Based on the findings, the following are recommended:

・ We recommend that due to the high cost of treatment and management of breast cancer, the National Health Insurance Scheme should cover the cost to reduce the treatment burden on the patients. Also, in the absence of insurance cover, hospitals can create breast cancer funds to support the women and also have a flexible payment schedule so to attract more patients.
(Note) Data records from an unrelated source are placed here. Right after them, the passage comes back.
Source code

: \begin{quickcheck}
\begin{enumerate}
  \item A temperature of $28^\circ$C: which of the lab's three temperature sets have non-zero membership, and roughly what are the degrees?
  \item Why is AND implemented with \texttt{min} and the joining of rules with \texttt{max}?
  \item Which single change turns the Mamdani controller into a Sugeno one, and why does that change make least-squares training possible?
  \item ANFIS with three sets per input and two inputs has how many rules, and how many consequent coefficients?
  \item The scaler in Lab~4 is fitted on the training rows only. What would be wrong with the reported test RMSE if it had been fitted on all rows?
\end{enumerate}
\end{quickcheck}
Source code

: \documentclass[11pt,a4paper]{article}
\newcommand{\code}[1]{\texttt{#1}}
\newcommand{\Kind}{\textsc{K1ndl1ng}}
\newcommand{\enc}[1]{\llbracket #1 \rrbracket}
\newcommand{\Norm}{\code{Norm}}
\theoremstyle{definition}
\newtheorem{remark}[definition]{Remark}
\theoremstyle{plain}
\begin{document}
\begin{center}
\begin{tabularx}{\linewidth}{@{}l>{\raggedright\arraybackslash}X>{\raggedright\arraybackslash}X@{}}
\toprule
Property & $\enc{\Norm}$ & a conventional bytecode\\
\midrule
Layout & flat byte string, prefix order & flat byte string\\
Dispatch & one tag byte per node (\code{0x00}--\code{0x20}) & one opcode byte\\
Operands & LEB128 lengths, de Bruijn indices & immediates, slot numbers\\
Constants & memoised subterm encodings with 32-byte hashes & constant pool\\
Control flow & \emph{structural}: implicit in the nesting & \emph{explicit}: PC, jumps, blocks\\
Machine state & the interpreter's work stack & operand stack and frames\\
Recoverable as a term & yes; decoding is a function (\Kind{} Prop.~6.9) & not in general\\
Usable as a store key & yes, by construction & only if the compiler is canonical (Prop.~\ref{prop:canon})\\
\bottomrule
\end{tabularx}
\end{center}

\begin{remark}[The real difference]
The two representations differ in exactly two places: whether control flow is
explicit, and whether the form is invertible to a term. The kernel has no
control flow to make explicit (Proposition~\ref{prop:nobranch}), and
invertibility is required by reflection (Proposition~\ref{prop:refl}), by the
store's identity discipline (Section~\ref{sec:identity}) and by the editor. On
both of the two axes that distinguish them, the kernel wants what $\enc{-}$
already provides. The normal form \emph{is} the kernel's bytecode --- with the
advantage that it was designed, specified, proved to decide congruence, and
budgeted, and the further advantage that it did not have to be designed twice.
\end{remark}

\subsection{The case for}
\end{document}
・ Clinicians must be aware of the influence socio-demographic characteristics have on treatment choices. Such understanding will aid them, especially the public health and the community health nurses, to identify groups that tend to abscond from treatment or combine treatment. Being privy to reasons why some patients are more likely to seek other treatments, will help the health workers to adopt an approach or interventions which will encourage and educate women on the possible negative effects of having more than one treatment option.

・ Authorities such as the Food and Drugs Authority, the Center for Research into Plant Medicine and Standards Authority should identify alternative health practitioners and scrutinize their activities/treatment to ensure that treatments are safe for anyone who would want to patronize their services.

Conflicts of Interest

The authors declare no conflicts of interest.